EXERCISE DESCRIPTION
Give back exactly the lines from the beginning of the listing below to the line holding "ekranie linijki, linijki", both ends included; the pictures stay out.

RECORDS PROVIDED
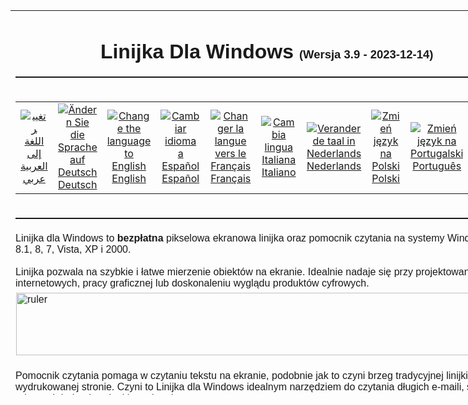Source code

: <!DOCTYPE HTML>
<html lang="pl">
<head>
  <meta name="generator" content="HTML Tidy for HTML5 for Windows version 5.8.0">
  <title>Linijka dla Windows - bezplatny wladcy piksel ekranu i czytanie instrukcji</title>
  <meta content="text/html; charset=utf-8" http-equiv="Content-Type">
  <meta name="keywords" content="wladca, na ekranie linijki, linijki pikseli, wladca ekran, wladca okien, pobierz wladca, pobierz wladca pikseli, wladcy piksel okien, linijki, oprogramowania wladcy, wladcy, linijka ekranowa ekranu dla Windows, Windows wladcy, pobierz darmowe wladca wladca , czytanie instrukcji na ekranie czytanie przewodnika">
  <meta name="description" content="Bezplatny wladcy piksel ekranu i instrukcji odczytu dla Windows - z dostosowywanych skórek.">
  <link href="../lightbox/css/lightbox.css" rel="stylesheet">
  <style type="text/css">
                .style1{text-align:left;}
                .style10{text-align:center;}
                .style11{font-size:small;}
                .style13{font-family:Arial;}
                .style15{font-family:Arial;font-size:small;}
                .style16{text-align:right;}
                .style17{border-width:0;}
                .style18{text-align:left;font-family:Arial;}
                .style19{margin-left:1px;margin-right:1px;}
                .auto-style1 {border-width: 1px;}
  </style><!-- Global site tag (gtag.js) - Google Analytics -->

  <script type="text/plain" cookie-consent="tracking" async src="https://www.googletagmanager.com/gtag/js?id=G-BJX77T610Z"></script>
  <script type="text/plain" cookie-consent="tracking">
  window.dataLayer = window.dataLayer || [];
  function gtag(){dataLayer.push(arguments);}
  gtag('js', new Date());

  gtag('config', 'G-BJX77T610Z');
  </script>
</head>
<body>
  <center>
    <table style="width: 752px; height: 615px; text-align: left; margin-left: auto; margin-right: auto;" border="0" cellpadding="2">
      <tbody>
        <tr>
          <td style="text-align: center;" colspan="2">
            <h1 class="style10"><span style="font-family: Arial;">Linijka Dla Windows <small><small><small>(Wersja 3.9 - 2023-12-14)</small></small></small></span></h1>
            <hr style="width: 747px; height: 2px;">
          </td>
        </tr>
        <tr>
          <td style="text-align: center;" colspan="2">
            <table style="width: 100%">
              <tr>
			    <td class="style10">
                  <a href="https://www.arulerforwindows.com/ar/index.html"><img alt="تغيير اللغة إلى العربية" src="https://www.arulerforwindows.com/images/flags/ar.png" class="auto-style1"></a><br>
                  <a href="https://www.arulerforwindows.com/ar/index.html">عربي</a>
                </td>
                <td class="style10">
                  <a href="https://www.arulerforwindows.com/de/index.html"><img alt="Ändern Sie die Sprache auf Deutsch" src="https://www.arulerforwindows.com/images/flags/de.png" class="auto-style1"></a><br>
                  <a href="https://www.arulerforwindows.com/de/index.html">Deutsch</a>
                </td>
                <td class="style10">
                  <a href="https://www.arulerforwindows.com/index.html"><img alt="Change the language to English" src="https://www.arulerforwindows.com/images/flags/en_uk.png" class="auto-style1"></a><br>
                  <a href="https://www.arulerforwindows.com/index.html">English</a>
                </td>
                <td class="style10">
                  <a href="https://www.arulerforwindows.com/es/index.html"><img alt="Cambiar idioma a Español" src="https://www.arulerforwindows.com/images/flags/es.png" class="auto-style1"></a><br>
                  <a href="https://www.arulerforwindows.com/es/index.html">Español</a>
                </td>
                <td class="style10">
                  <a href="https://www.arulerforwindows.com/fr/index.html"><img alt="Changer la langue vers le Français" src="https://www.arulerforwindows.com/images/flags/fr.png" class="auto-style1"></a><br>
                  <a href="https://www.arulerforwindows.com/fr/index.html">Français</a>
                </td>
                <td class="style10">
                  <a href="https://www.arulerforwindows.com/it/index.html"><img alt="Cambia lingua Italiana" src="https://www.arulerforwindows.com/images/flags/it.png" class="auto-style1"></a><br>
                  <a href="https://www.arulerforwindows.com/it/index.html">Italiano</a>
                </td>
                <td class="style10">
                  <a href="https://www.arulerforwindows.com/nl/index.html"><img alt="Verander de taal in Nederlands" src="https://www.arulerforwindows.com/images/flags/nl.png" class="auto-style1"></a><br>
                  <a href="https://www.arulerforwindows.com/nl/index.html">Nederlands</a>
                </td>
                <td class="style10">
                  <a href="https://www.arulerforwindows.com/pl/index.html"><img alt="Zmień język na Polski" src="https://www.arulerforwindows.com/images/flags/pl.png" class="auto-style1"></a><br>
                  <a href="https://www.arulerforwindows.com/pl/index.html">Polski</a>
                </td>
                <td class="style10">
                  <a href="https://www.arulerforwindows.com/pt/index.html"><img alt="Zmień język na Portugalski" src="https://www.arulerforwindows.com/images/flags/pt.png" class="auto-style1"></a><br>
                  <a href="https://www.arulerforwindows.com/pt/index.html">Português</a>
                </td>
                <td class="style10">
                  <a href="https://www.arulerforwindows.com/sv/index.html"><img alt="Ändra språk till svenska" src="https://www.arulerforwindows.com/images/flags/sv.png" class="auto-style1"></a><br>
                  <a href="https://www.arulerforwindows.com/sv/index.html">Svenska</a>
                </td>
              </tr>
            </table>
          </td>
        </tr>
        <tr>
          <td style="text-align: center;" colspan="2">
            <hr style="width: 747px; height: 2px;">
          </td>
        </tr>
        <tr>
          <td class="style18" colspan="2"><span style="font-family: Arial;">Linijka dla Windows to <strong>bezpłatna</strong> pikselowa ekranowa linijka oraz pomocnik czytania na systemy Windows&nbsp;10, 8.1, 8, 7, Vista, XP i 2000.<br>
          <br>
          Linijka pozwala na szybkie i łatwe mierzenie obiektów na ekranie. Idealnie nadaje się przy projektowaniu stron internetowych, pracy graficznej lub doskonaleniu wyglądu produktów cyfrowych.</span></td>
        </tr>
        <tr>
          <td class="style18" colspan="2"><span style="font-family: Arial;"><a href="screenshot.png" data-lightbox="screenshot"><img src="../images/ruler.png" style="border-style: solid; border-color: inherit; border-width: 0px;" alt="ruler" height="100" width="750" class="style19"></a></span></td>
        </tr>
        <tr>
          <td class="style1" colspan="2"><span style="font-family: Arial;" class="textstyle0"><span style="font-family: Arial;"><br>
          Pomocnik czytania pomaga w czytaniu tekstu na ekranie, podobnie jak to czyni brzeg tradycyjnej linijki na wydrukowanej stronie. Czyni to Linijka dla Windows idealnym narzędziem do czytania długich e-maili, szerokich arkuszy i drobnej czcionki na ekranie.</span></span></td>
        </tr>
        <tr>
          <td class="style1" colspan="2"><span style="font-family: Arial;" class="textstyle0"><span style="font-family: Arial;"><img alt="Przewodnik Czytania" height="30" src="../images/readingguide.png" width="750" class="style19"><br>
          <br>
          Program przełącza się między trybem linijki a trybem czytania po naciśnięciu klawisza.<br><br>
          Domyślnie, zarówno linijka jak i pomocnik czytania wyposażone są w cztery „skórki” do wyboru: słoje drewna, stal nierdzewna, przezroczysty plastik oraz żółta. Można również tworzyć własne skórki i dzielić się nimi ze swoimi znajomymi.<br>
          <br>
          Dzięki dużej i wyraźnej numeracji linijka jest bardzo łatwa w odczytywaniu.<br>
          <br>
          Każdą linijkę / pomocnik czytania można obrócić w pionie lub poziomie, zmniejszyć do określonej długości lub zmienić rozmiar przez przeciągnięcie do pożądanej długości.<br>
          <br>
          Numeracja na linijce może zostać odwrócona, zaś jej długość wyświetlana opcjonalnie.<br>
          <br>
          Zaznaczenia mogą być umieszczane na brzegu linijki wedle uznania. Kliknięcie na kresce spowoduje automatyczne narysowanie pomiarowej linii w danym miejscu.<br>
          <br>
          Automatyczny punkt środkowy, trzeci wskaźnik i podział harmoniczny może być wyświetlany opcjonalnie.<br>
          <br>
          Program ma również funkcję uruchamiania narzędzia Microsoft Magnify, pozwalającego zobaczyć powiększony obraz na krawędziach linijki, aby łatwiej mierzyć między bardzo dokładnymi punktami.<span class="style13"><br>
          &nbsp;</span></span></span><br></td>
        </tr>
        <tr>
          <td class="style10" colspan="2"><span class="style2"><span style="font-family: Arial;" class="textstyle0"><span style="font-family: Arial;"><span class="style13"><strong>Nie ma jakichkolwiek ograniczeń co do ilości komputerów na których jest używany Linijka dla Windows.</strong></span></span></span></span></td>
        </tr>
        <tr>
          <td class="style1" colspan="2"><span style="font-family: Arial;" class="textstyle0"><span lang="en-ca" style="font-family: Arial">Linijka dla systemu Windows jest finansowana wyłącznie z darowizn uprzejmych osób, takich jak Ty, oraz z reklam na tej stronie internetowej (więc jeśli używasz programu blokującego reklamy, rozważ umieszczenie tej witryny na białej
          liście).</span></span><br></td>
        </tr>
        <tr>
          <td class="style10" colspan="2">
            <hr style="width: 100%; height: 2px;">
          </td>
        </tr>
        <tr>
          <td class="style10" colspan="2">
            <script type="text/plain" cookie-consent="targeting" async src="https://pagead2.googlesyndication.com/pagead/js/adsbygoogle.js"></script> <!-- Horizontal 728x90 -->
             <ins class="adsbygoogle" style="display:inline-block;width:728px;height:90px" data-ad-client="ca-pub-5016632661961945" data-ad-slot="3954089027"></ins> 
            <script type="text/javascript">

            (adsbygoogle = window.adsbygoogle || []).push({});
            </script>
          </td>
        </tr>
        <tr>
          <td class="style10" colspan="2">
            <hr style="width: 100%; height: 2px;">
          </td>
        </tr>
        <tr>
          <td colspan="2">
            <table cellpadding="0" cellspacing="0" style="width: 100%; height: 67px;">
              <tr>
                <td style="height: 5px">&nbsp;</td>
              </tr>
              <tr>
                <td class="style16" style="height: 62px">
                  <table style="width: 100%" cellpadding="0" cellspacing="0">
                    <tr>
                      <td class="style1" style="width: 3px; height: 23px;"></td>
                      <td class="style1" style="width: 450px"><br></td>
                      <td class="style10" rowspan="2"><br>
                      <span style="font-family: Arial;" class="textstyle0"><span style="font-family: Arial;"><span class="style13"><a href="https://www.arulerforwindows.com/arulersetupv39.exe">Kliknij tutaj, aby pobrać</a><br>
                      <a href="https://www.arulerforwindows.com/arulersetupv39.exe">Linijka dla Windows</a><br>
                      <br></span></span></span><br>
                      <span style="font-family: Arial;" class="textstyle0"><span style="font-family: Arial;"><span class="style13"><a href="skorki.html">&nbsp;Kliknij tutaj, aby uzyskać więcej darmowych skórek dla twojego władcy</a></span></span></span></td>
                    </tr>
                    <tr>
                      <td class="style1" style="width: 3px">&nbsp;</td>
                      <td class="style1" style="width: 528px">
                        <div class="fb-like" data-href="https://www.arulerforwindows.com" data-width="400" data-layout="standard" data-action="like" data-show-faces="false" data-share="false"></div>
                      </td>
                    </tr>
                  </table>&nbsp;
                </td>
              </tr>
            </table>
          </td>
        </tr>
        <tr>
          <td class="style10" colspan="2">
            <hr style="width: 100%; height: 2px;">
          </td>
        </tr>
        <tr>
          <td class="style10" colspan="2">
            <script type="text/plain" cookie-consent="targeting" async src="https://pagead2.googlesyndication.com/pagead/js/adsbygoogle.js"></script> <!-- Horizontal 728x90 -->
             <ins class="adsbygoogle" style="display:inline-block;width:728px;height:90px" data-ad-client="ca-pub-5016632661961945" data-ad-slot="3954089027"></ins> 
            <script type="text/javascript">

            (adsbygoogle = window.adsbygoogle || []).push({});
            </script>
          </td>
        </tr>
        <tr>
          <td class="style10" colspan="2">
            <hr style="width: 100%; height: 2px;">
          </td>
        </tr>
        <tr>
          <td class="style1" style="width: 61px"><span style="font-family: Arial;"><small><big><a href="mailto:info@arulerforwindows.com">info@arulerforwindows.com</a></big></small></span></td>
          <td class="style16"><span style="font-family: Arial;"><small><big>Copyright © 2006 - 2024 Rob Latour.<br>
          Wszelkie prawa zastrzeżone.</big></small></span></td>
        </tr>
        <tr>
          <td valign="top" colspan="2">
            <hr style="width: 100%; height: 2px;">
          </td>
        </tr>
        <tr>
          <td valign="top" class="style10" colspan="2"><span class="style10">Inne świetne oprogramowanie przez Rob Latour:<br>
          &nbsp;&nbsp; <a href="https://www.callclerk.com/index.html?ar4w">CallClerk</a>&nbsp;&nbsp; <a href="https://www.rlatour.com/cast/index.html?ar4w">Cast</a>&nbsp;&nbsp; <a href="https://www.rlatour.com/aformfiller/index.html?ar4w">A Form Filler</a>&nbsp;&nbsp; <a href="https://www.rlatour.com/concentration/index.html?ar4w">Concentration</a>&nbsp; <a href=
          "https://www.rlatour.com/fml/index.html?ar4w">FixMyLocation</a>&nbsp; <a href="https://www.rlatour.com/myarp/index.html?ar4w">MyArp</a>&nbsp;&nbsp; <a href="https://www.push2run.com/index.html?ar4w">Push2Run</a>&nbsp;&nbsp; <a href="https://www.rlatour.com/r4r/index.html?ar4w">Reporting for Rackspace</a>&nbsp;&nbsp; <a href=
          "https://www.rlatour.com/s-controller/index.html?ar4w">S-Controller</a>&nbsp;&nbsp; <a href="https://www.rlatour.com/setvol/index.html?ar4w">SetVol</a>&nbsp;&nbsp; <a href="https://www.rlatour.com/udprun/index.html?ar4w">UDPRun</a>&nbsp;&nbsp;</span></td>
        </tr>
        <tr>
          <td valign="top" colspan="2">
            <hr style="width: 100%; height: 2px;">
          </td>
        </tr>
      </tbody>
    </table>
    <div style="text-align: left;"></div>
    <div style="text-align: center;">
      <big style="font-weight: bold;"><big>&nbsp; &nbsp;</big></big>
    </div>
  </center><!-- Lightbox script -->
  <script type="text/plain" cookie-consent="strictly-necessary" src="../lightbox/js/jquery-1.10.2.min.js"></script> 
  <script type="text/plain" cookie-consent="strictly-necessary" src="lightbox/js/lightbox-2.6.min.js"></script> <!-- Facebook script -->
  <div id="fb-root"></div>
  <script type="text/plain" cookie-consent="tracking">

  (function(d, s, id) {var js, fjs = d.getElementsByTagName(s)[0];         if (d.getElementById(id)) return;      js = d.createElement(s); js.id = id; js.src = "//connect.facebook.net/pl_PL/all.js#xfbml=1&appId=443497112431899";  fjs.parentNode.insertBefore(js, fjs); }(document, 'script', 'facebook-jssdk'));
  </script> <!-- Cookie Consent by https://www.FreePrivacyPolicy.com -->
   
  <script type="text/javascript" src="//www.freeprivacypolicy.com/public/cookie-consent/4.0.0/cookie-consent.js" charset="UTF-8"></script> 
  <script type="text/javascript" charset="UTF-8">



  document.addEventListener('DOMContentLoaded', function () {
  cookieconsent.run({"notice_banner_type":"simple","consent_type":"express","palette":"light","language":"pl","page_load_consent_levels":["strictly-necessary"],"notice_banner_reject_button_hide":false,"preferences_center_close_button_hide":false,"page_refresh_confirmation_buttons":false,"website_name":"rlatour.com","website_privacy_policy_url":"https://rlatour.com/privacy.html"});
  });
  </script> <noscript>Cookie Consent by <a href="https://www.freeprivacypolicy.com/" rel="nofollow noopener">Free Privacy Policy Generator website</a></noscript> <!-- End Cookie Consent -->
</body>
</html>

SOLUTION FOR THIS EXERCISE
Source code

: <!DOCTYPE HTML>
<html lang="pl">
<head>
  <meta name="generator" content="HTML Tidy for HTML5 for Windows version 5.8.0">
  <title>Linijka dla Windows - bezplatny wladcy piksel ekranu i czytanie instrukcji</title>
  <meta content="text/html; charset=utf-8" http-equiv="Content-Type">
  <meta name="keywords" content="wladca, na ekranie linijki, linijki pikseli, wladca ekran, wladca okien, pobierz wladca, pobierz wladca pikseli, wladcy piksel okien, linijki, oprogramowania wladcy, wladcy, linijka ekranowa ekranu dla Windows, Windows wladcy, pobierz darmowe wladca wladca , czytanie instrukcji na ekranie czytanie przewodnika">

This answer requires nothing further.